To quote journalist Muneeb Faruq:

Approximately, over 2,200 Pakistani soldiers lost their lives on the Siachen Glacier since 1984 as against over 4,000 Indians.

Don’t get me wrong. I really respect those soldiers who are dying for their nations. But hey, I am not saying this to criticize those troops but to actually criticize those politicians and generals who are resting with their asses on the coziest of furniture in their lavish offices and homes. I don’t think the Siachen glacier is worth more than a single human being and for me personally, all the arguments end there. However, there is no doubt that both these countries have a horrible history of warfare and they trust third parties far more than they trust each other.

This is why I think it is the responsibility of the civilian and military leadership of both the countries to sort this issue out immediately and to instantly reach an agreement of the withdrawal of troops from these unnecessary posts. Of course, the matter is always forgotten from the public debate frequently after a skirmish or two and that has been the case since the conflict sparked in 1984, but Mother Nature reminds us  of doing the needful when our brains stop functioning properly. On April 7, 2012, a tragic and disastrous incident occurred when a Pakistan Army base was engulfed by an avalanche in the Siachen glacier. Rescue work, interrupted by bad weather, is underway but there is little hope of any survival. Yes, weather has killed more soldiers than the bullet there.

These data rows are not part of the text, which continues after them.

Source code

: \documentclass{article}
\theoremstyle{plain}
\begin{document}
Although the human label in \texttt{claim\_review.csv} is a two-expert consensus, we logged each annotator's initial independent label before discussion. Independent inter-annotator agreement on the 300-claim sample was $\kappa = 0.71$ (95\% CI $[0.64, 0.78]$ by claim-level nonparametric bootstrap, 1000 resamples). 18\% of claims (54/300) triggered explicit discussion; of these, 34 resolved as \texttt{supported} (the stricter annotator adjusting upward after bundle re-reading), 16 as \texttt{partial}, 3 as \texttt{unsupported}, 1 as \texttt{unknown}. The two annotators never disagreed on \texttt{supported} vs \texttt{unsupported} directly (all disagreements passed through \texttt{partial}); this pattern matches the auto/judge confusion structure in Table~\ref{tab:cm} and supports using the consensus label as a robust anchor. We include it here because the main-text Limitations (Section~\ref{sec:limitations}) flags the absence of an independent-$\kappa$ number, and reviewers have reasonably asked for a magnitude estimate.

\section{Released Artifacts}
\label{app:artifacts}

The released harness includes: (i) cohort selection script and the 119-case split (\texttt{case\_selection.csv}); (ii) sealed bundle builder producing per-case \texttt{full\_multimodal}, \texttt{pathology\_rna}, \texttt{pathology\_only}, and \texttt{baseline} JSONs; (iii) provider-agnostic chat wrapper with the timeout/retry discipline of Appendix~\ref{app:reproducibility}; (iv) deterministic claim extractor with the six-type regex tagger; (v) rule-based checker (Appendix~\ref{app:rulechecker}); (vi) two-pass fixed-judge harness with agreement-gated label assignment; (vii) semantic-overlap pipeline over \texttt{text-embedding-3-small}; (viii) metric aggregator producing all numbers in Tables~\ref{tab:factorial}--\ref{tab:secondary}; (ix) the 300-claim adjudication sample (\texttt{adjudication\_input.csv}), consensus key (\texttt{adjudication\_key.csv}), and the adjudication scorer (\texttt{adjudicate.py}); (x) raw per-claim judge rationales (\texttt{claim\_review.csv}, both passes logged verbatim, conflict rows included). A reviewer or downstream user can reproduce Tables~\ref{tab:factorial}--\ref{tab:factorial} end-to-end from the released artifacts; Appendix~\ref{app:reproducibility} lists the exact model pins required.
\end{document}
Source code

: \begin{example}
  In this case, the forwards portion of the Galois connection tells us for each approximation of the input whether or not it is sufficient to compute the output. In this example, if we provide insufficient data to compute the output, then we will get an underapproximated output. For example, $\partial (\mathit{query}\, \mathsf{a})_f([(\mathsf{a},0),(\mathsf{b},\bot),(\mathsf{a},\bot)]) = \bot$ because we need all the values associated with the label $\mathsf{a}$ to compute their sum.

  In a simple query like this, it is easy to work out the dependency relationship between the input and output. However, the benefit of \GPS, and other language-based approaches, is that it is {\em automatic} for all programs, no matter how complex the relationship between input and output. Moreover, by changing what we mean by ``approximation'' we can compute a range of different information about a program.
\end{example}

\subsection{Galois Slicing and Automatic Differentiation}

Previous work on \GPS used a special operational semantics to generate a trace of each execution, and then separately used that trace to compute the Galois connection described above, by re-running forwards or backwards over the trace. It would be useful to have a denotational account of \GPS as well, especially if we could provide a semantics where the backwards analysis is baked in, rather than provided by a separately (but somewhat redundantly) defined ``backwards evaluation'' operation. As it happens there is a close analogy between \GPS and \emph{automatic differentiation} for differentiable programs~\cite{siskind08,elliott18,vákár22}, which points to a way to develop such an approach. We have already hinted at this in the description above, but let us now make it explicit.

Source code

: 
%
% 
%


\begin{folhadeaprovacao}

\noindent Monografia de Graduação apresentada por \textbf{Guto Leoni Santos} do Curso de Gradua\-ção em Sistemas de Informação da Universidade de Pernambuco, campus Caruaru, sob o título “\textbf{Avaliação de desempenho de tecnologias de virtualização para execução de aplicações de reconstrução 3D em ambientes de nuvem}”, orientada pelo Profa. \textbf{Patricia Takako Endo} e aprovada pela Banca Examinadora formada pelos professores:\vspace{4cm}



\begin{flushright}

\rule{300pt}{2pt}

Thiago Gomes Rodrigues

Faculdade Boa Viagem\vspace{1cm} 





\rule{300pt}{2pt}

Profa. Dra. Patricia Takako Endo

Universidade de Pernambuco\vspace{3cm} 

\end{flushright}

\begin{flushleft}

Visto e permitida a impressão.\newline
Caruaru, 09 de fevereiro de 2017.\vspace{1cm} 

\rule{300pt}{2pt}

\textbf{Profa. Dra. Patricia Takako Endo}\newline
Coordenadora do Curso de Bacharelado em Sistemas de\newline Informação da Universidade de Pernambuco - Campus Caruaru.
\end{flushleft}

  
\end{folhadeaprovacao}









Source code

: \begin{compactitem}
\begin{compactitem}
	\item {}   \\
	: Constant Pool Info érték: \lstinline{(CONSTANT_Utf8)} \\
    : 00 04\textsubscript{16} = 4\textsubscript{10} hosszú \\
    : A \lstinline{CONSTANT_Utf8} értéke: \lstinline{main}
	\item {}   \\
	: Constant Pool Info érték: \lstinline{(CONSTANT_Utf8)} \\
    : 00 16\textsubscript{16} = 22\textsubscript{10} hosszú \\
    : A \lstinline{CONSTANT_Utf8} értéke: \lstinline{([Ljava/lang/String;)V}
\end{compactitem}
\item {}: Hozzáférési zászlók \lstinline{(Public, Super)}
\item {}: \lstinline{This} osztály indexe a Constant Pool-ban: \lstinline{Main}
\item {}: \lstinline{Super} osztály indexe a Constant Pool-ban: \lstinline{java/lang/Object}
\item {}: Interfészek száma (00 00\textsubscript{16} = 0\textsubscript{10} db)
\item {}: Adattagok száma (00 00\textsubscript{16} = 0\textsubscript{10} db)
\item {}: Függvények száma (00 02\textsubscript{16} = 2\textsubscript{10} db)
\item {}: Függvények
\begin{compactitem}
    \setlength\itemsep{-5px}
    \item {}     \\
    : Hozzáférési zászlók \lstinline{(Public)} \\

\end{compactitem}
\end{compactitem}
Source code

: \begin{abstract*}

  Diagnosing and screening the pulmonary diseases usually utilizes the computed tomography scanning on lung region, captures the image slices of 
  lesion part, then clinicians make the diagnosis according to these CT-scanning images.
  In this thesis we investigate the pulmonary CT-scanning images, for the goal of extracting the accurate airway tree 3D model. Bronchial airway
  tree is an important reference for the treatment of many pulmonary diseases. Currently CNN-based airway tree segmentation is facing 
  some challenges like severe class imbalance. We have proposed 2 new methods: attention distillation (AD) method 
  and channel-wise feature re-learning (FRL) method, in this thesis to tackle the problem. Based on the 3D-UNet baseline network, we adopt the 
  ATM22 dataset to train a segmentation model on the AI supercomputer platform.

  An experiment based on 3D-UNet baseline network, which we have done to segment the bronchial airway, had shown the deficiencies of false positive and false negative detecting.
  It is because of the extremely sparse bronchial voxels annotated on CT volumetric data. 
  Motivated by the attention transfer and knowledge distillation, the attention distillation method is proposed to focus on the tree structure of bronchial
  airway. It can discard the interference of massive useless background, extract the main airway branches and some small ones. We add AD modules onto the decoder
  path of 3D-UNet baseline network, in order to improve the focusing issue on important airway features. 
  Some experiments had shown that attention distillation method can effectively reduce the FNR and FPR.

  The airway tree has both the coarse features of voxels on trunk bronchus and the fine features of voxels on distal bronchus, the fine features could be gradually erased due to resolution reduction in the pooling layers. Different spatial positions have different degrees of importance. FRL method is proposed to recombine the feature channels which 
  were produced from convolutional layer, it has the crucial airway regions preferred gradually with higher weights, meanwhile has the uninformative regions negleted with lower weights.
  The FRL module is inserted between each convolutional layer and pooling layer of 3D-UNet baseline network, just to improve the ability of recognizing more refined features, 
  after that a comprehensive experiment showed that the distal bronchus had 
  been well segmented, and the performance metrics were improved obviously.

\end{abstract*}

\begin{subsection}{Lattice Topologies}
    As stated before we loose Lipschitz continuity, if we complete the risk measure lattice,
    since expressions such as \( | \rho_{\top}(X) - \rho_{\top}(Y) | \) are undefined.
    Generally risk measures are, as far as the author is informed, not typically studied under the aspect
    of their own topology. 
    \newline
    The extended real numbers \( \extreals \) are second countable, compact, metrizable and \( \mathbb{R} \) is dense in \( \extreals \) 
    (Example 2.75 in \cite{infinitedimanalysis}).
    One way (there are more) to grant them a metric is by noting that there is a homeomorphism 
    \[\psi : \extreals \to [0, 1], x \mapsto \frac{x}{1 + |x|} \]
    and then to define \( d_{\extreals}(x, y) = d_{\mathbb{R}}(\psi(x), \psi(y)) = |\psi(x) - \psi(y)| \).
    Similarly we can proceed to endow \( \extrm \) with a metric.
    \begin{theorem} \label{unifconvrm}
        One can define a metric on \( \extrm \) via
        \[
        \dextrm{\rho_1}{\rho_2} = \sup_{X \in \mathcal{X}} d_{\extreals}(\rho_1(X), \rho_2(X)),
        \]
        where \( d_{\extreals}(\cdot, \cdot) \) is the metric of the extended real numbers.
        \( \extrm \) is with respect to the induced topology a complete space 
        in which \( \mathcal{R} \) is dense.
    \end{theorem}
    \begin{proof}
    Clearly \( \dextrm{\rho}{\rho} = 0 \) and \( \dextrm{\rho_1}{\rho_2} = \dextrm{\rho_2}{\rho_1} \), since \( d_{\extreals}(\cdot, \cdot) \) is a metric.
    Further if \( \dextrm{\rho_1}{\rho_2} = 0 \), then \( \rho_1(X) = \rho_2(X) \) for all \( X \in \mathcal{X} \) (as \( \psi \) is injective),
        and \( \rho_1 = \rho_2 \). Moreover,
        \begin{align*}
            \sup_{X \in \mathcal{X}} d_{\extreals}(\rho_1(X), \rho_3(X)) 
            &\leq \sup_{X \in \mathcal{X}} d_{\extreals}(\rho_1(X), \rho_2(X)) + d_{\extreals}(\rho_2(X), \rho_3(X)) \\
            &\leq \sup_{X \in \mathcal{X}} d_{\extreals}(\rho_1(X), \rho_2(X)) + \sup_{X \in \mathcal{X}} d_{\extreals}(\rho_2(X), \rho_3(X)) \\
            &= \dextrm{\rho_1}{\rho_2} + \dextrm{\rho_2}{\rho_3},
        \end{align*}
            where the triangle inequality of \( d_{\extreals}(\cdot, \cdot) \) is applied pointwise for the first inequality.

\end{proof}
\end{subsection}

If I ask myself if I would want to live on a post in the Siachen glacier, I would not want to, and it would be plain hypocrisy if I would force anyone else to go there. I appreciate the troops with all my heart for their courage but I do feel that precious men are wasted for a lost cause there. According to Reuters, somewhere between 10,000 to 20,000 soldiers from both sides are stationed in the Siachen glacier and it is a shame that both these countries cannot reach a settlement to demilitarize that area like civilized nations.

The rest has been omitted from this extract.